God bless Dr. DMX and his crew! Gotta love 'em!


----------



## Brandon Merkle (Apr 1, 2015)

Damn Squints. Always screwing with the Tweaks.


----------



## JD (Apr 1, 2015)

What's wrong with the roll of barbed wire? That was working fine!


----------



## Phantom_Sandwich (Apr 1, 2015)

JD said:


> What's wrong with the roll of barbed wire? That was working fine!


Too much insurance problems. Plus my blood added too much capacitance, started messing with the signal.


----------



## gafftaper (Apr 1, 2015)

Not getting picky here because I do appreciate the flexibility of orange extension cord... but what we really need is a DMX to Barbed wire adapter!


----------



## derekleffew (Apr 1, 2015)

gafftaper said:


> ... Introducing the PGB2XLR5!


Pshaw! Product doesn't maintain the integrity of the *five* individual pins, which of course is mandatory for proper transmission of DMX*5*12. (I don't know where the 12 comes in though. 12 gauge, maybe?)

derekleffew said:


> What purpose do these two pictured adapters serve and what are their proper names?
> 
> 
> 
> View attachment 3345


(I don't know what happened to the other attachments.)

Good gosh, that was SEVEN YEARS AGO?!


----------



## NewChris (Apr 1, 2015)

In all seriousness, if XLR is rated to 250VAC, then why can't it be used for power?


----------



## robartsd (Apr 1, 2015)

NewChris said:


> In all seriousness, if XLR is rated to 250VAC, then why can't it be used for power?


What amperage is it rated for? What about the cable attached to it?


----------



## NewChris (Apr 1, 2015)

robartsd said:


> What amperage is it rated for? What about the cable attached to it?


Wikipedia says 15 amps.
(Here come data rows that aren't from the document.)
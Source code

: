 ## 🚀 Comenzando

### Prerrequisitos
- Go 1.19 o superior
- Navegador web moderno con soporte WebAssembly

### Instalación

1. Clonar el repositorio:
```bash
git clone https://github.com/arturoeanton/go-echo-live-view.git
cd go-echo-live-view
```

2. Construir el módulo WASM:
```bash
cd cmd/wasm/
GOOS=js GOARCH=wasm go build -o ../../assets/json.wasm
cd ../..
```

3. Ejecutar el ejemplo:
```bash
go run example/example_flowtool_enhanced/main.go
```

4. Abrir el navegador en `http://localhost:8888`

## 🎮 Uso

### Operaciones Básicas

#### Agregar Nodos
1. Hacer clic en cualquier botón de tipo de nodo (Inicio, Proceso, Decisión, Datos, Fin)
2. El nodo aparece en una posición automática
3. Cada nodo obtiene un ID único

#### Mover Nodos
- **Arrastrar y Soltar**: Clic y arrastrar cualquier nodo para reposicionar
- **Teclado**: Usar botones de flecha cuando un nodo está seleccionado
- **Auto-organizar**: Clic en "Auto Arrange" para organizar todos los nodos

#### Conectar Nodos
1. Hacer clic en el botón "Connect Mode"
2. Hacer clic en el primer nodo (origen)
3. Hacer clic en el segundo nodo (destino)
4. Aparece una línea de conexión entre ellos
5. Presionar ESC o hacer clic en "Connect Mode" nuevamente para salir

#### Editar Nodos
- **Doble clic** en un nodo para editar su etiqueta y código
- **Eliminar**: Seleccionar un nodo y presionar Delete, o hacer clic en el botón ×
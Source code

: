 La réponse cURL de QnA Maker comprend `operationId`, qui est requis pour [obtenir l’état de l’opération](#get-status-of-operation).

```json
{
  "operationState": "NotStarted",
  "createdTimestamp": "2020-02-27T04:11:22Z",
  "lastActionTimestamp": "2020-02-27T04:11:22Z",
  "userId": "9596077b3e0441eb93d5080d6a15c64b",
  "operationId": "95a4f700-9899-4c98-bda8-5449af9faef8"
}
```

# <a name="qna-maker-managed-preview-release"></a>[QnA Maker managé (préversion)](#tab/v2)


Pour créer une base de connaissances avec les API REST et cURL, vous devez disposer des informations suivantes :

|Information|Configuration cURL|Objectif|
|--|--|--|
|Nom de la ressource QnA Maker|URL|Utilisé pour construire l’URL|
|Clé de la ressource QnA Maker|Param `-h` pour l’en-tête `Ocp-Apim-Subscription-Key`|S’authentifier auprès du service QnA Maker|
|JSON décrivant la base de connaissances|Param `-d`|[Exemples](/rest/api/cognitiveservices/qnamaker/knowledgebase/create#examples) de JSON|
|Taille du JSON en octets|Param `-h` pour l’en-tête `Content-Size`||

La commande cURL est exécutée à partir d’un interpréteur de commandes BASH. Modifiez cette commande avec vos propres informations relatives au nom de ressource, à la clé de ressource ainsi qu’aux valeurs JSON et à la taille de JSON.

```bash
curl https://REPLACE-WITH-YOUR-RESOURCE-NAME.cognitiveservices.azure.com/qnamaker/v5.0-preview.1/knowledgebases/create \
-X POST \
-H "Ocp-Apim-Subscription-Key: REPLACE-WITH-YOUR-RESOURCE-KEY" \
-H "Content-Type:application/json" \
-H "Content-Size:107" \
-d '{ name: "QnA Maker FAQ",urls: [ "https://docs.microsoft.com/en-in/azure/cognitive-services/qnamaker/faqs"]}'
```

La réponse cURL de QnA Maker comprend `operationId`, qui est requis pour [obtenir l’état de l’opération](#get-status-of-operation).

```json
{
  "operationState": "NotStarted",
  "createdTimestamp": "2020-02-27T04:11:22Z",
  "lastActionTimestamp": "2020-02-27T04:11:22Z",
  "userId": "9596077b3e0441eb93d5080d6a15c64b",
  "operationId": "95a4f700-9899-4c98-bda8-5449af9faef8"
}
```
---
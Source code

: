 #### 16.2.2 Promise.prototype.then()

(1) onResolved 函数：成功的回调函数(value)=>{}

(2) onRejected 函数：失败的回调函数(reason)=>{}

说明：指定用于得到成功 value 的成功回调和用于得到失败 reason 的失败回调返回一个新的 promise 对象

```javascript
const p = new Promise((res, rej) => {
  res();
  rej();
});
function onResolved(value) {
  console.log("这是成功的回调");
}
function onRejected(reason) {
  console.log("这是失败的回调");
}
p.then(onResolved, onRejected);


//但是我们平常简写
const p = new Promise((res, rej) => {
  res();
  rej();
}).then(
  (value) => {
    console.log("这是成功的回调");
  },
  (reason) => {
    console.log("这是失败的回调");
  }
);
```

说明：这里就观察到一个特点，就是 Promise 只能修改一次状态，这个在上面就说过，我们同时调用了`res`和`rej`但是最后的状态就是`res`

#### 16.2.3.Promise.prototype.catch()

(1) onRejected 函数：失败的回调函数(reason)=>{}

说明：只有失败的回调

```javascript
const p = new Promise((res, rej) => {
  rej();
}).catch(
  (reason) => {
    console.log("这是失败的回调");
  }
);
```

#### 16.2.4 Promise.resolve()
And someone would also plug a microphone into it and get a nasty shock.


----------



## petercav17 (Apr 1, 2015)

NewChris said:


> In all seriousness, if XLR is rated to 250VAC, then why can't it be used for power?



The issue is that if you run power through XLR, someone could come in the space unknowing that your apparent audio cables are actually carrying 120v, they'll end up plugging it into your mixer and boom. Fried. Not to mention possible injury from shock.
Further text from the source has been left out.